### Your assignment
Search the records for the string "strapi", then copy each line that has it.

--- Record excerpts Enclosed Below ---

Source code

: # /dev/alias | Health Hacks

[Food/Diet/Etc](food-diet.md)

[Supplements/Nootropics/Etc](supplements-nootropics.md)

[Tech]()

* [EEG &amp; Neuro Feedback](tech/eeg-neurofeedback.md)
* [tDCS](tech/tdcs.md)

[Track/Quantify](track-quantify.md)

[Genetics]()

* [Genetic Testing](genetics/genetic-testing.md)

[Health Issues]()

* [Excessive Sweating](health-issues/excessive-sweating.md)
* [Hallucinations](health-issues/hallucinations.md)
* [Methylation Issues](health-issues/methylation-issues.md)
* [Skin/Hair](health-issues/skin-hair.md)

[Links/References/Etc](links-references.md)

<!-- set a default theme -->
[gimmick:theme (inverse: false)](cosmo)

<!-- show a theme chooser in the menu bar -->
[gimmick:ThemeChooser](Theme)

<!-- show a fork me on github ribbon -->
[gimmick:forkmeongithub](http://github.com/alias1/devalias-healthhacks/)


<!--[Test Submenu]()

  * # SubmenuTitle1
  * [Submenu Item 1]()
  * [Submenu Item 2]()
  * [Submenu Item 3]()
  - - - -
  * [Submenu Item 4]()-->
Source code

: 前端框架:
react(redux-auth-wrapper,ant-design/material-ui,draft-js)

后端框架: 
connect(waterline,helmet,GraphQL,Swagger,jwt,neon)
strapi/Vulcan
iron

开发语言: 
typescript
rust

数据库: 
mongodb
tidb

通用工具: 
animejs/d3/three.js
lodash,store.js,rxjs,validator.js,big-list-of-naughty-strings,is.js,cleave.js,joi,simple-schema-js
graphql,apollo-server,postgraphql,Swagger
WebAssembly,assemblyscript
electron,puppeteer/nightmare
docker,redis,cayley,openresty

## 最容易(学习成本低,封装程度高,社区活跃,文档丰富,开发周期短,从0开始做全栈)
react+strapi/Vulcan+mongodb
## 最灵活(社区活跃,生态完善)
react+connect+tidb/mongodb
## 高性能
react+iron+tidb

--- End of Enclosed Record excerpts ---
--- Record excerpts Enclosed Below ---

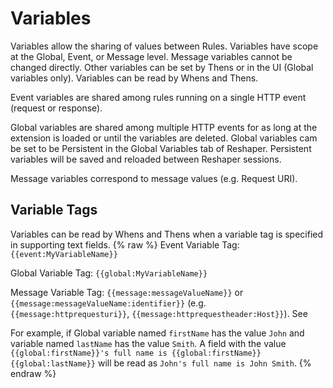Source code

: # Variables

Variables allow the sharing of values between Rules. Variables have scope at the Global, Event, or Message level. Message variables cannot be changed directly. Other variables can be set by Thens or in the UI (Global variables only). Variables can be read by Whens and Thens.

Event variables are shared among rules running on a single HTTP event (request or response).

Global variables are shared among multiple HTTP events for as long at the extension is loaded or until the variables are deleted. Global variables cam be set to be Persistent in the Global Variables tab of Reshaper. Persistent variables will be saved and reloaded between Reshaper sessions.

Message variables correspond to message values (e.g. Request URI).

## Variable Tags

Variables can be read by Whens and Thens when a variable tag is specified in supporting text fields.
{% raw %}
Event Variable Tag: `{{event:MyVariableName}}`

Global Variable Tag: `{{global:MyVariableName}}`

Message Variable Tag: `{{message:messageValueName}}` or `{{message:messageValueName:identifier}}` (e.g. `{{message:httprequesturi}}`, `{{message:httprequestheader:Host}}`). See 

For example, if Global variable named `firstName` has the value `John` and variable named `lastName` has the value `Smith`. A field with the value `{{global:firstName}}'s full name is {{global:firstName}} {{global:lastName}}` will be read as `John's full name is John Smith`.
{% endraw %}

--- End of Enclosed Record excerpts ---

### Exercise response
strapi/Vulcan
react+strapi/Vulcan+mongodb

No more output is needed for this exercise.